The meta tag <meta name=”robots”> is written in the <head> part of the page. It performs the same functions as robots.txt file – provides the ability to control the indexing of content and links to pages through the corresponding values for the content attribute:
- follow/nofollow – consider or ignore links;
- index/noindex – index or not index the page content (often text);
- all/none – abbreviation corresponding to the entries "follow, index"/"nofollow, noindex";
- noarchive – prohibit page archiving. Using this value prevents the page from being accessed from the search engine archive.
Unlike the robots.txt file, the meta tag of the same name has somewhat limited functionality. It operates exclusively within the page. In a separate file, you can disable indexing of entire directories. In other respects, these methods are equivalent. Search engines recommend using the robots meta tag when the webmaster does not have access to the root folder of the resource.
When conflicting commands are identified, priority is given to the stricter one. For example, if the file contains index and the meta tag contains none, the search robot will index the text.
Main Use Cases
All combinations are used in website setup. They allow for clearer weight management while providing additional protection against overlap filters for non-unique content.
Using "content = follow, index" or "content = all"
Allowing indexing of links and text is set by default. Therefore, in most cases, it makes no sense to include this code in the meta tag. Exception - the page is located in a directory that is subject to a complete ban on indexing through robots.txt. But this approach can complicate working with the resource due to non-obvious code behavior. It's better to ignore them.
Using "content = nofollow, index"
Indexing content without clicking or taking into account the link mass on the page is used quite often. This allows:
- avoid weight leakage to other resources or pages;
- manage PR more clearly;
- create pages with a lot of links. For example, lists of useful links for users. Banning indexing will show the search robot that this is not spam or over-optimization.

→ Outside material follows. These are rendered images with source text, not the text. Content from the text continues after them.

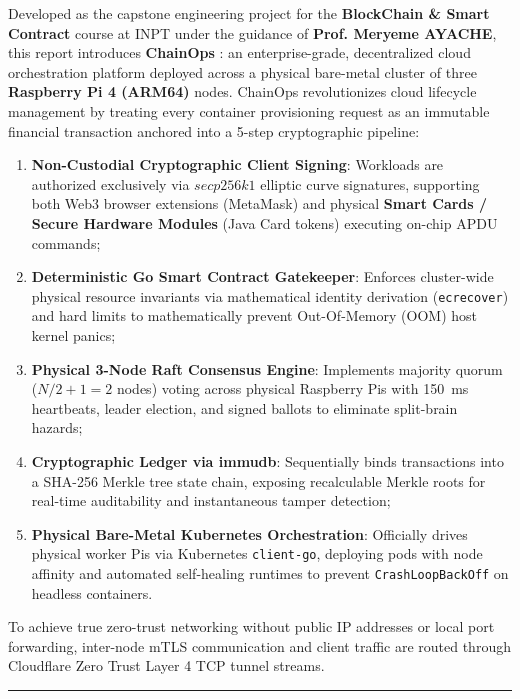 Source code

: \documentclass[a4paper,12pt]{article}
\begin{document}
Developed as the capstone engineering project for the \textbf{BlockChain \& Smart Contract} course at INPT under the guidance of \textbf{Prof. Meryeme AYACHE}, this report introduces \textbf{ChainOps} : an enterprise-grade, decentralized cloud orchestration platform deployed across a physical bare-metal cluster of three \textbf{Raspberry Pi 4 (ARM64)} nodes. ChainOps revolutionizes cloud lifecycle management by treating every container provisioning request as an immutable financial transaction anchored into a 5-step cryptographic pipeline:

\begin{enumerate}[leftmargin=1.2cm]
    \item \textbf{Non-Custodial Cryptographic Client Signing}: Workloads are authorized exclusively via $secp256k1$ elliptic curve signatures, supporting both Web3 browser extensions (MetaMask) and physical \textbf{Smart Cards / Secure Hardware Modules} (Java Card tokens) executing on-chip APDU commands;
    \item \textbf{Deterministic Go Smart Contract Gatekeeper}: Enforces cluster-wide physical resource invariants via mathematical identity derivation (\texttt{ecrecover}) and hard limits to mathematically prevent Out-Of-Memory (OOM) host kernel panics;
    \item \textbf{Physical 3-Node Raft Consensus Engine}: Implements majority quorum ($N/2 + 1 = 2$ nodes) voting across physical Raspberry Pis with 150~ms heartbeats, leader election, and signed ballots to eliminate split-brain hazards;
    \item \textbf{Cryptographic Ledger via immudb}: Sequentially binds transactions into a SHA-256 Merkle tree state chain, exposing recalculable Merkle roots for real-time auditability and instantaneous tamper detection;
    \item \textbf{Physical Bare-Metal Kubernetes Orchestration}: Officially drives physical worker Pis via Kubernetes \texttt{client-go}, deploying pods with node affinity and automated self-healing runtimes to prevent \texttt{CrashLoopBackOff} on headless containers.
\end{enumerate}

To achieve true zero-trust networking without public IP addresses or local port forwarding, inter-node mTLS communication and client traffic are routed through Cloudflare Zero Trust Layer 4 TCP tunnel streams.

\vspace{0.4cm}
\noindent\rule{\textwidth}{0.4pt}
\vspace{0.2cm}
\end{document}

A meta tag with similar content should not be used when exchanging links with another resource. This is, at a minimum, unethical and can cause a breakdown in cooperation.
Using "content = follow, noindex"
This tag content option is suitable for announcements, 2nd and subsequent pagination pages, previews, as well as other elements that duplicate the main content. Link juice will be transferred. The search robot will follow the links to index their content.
This tag option is suitable when non-unique content is placed on the page. For example, regulations and legislative acts, as well as other common documents where changes are not recommended.
Using "content = nofollow, noindex" or "content = none"
The ban on indexing texts and links is important to use for posting confidential information that should not be accessible through search queries. But such measures do not always work. This is especially true for the Google search engine. It is important to remember that the meta tag for it is advisory in nature.
There is no such problem in Yandex search. To limit the indexing of a page by a search robot, you should use a password or other identification that requires manual entry. Therefore, some pages that are prohibited from indexing may end up in search results.